* [ACTION ITEM] What lines of the data below hold the string "catch로"? Copy each one out.

Dataset entries:
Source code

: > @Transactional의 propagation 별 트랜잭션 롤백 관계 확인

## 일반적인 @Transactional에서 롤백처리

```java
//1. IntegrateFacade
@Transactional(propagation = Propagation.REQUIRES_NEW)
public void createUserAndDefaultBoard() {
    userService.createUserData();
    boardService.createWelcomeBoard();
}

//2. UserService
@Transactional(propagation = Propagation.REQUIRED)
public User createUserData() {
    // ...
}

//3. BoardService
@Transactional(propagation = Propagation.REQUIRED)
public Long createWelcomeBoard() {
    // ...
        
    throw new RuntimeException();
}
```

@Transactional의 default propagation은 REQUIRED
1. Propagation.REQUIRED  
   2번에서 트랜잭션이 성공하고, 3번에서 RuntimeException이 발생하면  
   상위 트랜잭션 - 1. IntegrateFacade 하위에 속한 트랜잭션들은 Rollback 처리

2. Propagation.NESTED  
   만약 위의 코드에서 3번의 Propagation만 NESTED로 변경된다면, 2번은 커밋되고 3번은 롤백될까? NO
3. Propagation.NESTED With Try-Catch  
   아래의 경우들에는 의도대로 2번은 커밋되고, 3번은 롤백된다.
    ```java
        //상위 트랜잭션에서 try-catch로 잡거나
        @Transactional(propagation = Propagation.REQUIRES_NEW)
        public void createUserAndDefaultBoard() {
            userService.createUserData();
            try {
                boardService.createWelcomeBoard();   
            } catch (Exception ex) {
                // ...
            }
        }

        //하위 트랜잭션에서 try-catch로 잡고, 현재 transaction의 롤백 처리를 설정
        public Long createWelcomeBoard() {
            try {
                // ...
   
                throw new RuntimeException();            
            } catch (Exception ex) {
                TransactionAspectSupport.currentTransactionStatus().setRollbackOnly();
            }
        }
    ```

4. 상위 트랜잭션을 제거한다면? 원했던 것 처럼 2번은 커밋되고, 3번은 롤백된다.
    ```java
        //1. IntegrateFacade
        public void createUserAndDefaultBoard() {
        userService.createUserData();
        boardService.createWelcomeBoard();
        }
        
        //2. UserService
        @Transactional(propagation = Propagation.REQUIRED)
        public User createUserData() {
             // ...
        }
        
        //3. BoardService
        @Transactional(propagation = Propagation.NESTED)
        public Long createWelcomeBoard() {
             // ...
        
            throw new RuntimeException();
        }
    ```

* [REPLY TO THE TASK]
        //상위 트랜잭션에서 try-catch로 잡거나
        //하위 트랜잭션에서 try-catch로 잡고, 현재 transaction의 롤백 처리를 설정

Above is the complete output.